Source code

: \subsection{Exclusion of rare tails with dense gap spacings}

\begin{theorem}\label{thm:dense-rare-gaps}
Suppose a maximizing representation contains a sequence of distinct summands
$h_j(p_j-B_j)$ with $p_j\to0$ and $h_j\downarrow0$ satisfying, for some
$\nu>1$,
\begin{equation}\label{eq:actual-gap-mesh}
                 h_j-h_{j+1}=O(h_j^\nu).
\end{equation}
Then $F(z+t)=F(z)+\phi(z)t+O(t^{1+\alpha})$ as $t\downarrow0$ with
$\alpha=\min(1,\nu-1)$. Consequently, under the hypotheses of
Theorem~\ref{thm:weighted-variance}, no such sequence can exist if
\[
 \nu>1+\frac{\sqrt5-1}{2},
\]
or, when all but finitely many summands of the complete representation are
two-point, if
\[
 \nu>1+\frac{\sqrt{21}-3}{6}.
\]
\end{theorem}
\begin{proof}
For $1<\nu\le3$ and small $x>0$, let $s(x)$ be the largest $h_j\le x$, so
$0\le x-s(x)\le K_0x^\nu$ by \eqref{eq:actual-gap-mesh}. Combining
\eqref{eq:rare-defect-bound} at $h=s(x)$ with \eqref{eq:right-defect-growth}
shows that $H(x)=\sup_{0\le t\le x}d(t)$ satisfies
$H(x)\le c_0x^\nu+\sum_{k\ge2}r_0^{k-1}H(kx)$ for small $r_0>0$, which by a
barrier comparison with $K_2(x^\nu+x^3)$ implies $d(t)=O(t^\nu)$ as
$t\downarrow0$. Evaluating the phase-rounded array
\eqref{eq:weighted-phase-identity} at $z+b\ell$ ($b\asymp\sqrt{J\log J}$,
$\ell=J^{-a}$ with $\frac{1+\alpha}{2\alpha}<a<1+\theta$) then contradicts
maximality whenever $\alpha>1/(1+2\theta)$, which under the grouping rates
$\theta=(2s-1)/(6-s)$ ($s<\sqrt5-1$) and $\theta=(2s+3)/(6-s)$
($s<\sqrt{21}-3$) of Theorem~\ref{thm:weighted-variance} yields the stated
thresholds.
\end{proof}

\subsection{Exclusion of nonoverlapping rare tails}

Work request: Output all entries exactly as given above.

Answer box:
Source code

: \subsection{Exclusion of rare tails with dense gap spacings}

\begin{theorem}\label{thm:dense-rare-gaps}
Suppose a maximizing representation contains a sequence of distinct summands
$h_j(p_j-B_j)$ with $p_j\to0$ and $h_j\downarrow0$ satisfying, for some
$\nu>1$,
\begin{equation}\label{eq:actual-gap-mesh}
                 h_j-h_{j+1}=O(h_j^\nu).
\end{equation}
Then $F(z+t)=F(z)+\phi(z)t+O(t^{1+\alpha})$ as $t\downarrow0$ with
$\alpha=\min(1,\nu-1)$. Consequently, under the hypotheses of
Theorem~\ref{thm:weighted-variance}, no such sequence can exist if
\[
 \nu>1+\frac{\sqrt5-1}{2},
\]
or, when all but finitely many summands of the complete representation are
two-point, if
\[
 \nu>1+\frac{\sqrt{21}-3}{6}.
\]
\end{theorem}
\begin{proof}
For $1<\nu\le3$ and small $x>0$, let $s(x)$ be the largest $h_j\le x$, so
$0\le x-s(x)\le K_0x^\nu$ by \eqref{eq:actual-gap-mesh}. Combining
\eqref{eq:rare-defect-bound} at $h=s(x)$ with \eqref{eq:right-defect-growth}
shows that $H(x)=\sup_{0\le t\le x}d(t)$ satisfies
$H(x)\le c_0x^\nu+\sum_{k\ge2}r_0^{k-1}H(kx)$ for small $r_0>0$, which by a
barrier comparison with $K_2(x^\nu+x^3)$ implies $d(t)=O(t^\nu)$ as
$t\downarrow0$. Evaluating the phase-rounded array
\eqref{eq:weighted-phase-identity} at $z+b\ell$ ($b\asymp\sqrt{J\log J}$,
$\ell=J^{-a}$ with $\frac{1+\alpha}{2\alpha}<a<1+\theta$) then contradicts
maximality whenever $\alpha>1/(1+2\theta)$, which under the grouping rates
$\theta=(2s-1)/(6-s)$ ($s<\sqrt5-1$) and $\theta=(2s+3)/(6-s)$
($s<\sqrt{21}-3$) of Theorem~\ref{thm:weighted-variance} yields the stated
thresholds.
\end{proof}

\subsection{Exclusion of nonoverlapping rare tails}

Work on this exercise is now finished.